Ein albanisches Dorf, umringt von hohen Bergen, zweigeteilt durch einen Sturzbach, davor der Fluss - Verbindung zur Außenwelt und Trennlinie zugleich. In diesem hermetischen, archaischen Kosmos siedelt der albanisch-mazedonische Autor Kim Mehmeti seine Geschichte an. Sie erzählt vom Schweigen und Verschweigen, von der von einer Generation zur nächsten weitergegebenen Verstrickung in Schuld und Vergeltung, von Erinnerungen, die unterdrückt werden und umso heftiger hervordrängen. Mit der suggestiven Magie einer Sprache, die Raum lässt, weil sie andeutet und ausspart, zieht Mehmeti den Leser in den Bann seines Dorfes.

Roman

Kim Mehmeti, geboren 1955 in Grçec/Grcec bei Shkup/Skopje (Mazedonien). Albanischsprachiger Schriftsteller und Essayist, Übersetzer aus dem Mazedonischen und Albanischen. Zahlreiche Romane und Erzählbände in albanischer und mazedonischer Sprache. Bei Drava erschienen vier Erzählungen in der Anthologie "Das Haus am Ende des Dorfes" (2001).

... Auch Mehmeti mag Mythen. Nur dass er ihnen nicht erliegt: Er seziert und analysiert sie - als Rauschmittel für Menschen ohne Zukunft ... Beschreibt er ein albanisches, ein mazedonisches Dorf? Es ist schlicht ein Balkandorf, Metapher für die fluchbeladene Halbinsel am Rand Europas; ein Labor zur Beobachtung extremer menschlicher Reaktionen ... (Uwe Stolzmann, Neue Zürcher Zeitung)

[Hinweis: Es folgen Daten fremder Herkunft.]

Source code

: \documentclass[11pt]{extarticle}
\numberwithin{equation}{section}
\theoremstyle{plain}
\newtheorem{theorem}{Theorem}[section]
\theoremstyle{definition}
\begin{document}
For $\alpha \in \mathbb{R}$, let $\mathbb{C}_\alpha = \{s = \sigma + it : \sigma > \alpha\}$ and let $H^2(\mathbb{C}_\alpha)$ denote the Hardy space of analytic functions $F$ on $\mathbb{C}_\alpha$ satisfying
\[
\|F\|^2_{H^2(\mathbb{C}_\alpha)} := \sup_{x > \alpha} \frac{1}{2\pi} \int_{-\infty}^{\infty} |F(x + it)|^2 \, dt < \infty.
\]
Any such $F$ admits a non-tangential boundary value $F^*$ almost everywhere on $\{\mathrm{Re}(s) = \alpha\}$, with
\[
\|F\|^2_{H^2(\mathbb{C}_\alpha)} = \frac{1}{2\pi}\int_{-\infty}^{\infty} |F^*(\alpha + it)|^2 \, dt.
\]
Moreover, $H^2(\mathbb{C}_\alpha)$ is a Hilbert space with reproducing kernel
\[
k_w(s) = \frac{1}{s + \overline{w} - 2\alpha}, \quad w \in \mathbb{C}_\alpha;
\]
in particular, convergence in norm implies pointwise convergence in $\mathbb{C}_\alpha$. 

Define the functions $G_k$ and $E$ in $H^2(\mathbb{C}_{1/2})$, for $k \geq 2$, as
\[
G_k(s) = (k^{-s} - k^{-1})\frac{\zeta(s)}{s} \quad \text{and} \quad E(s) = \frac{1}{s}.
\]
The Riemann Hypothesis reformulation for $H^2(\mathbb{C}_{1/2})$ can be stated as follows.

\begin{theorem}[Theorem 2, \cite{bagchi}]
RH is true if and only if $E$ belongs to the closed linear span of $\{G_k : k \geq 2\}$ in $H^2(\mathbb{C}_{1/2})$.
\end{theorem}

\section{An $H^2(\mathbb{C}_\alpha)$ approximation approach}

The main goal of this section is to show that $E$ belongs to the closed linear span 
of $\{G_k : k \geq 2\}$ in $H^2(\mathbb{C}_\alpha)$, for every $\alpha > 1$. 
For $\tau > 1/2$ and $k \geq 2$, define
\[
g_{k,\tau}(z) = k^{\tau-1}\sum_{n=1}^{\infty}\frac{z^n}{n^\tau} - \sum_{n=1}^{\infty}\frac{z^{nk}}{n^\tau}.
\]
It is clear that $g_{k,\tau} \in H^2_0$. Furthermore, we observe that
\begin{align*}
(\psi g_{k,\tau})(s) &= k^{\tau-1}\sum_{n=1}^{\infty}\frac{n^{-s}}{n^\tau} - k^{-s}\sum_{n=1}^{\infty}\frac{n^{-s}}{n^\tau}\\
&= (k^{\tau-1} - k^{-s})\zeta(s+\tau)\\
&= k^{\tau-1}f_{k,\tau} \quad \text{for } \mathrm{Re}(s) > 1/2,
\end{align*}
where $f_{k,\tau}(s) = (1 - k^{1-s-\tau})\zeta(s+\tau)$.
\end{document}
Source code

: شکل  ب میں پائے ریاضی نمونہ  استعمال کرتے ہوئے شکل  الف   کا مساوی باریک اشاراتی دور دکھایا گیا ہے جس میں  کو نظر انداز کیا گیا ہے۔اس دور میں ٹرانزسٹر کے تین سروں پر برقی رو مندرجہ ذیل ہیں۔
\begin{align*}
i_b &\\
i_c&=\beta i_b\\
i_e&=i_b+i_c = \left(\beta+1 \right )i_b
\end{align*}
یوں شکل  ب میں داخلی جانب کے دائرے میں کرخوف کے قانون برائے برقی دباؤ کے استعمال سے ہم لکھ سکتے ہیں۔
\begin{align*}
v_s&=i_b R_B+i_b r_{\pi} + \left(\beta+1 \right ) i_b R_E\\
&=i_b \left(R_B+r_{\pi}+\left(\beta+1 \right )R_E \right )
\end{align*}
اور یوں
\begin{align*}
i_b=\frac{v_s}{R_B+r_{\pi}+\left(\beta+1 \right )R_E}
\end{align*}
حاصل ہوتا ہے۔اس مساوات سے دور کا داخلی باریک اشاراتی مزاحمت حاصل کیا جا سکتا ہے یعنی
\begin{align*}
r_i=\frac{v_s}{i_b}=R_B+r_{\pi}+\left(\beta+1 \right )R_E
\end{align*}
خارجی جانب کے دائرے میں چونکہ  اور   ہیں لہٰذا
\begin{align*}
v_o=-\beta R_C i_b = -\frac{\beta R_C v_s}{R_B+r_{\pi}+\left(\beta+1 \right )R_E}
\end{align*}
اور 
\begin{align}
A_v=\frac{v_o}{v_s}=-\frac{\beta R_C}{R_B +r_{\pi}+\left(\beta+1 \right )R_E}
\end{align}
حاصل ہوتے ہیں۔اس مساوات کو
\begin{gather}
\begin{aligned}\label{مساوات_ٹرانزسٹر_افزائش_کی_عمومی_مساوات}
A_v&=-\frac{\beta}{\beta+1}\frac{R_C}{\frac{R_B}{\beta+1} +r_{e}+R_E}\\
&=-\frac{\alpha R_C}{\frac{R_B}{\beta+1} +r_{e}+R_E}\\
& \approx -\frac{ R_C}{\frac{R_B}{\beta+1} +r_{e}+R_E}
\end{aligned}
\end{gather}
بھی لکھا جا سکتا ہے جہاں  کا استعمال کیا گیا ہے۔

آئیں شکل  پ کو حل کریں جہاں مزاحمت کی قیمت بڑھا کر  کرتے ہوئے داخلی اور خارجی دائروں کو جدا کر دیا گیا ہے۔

... Kim Mehmeti schreibt hier nicht bloß über das behütende wie tödliche Wirken von Tradition und Isolation. "Das Dorf der verlfluchten Kinder" mag vielmehr verstanden werden als Fabel des Zusammenbruchs Jugoslawiens ... Joachim Röhm als Übersetzer hat wiederholt Arbeiten von Kim Mehmeti ins Deutsch übertragen. Mit dem vorliegenden Roman ist es ihm zweifelsfrei gelungen, die in unseren Breiten nahezu vergessene Erzählkunst mit zu übertragen, die ein Ereignis mit dem anderen verwebt. ... (Jochen Langer, Archipel)



Es war schon merkwürdig, aber der Gang des Lebens in unserem Dorf wurde über die Jahrhunderte hinweg sehr genau erfasst, obgleich es keine schriftlichen Aufzeichnungen, keine Tagebücher gab, die es ermöglicht hätten, eine leidlich getreue Chronik niederzulegen. Wenn es dennoch jemand eingefallen wäre, so hätte dieses Unterfangen letzten Endes dem Versuch geglichen, mit dem Zeigefinger ein Loch ins Wasser zu stechen. Zum Beispiel hätte er sich schon gleich zu Beginn, bei der Gründung des Dorfes, vor einer unüberwindlichen Mauer wieder gefunden und sich deshalb womöglich zu dem Gedanken verleiten lassen, unsere Ahnen seien mitsamt ihren Häusern von Gottes Hand direkt aus dem Himmel auf diesen Hügel versetzt worden. Es gab nämlich keine klaren Auskünfte über die Herkunft unserer Vorfahren und den Grund für ihre Entscheidung, sich ausgerechnet zwischen diesen beiden Bergrücken niederzulassen, die sich oben hinter dem Dorf vereinigten und mit den hohen Alpen zusammenwuchsen, deren Spitzen sommers wie winters ein weißes Schneehäubchen trugen. Diese beiden in der Niederung des Flusses fußenden Bergrücken lagen einander gegenüber und erzeugten eine Enge, die mit fallender Höhe noch zunahm, bis sie sich in eine blaue Linie verwandelte, das Bett des Wildbachs, der sich unten in den Fluss ergoss. An beiden Flanken dieses engen Einschnitts, der nur am Fluss an Weite gewann, wo das Laub von ein paar Nussbäumen den Eindruck eines geschwollenen grünen Bauches erweckte, waren die Häuser aufgereiht, die sich, fast aufeinander sitzend, bis an den Rand des Waldes hinaufzogen, der auf drei Seiten das Dorf umgab.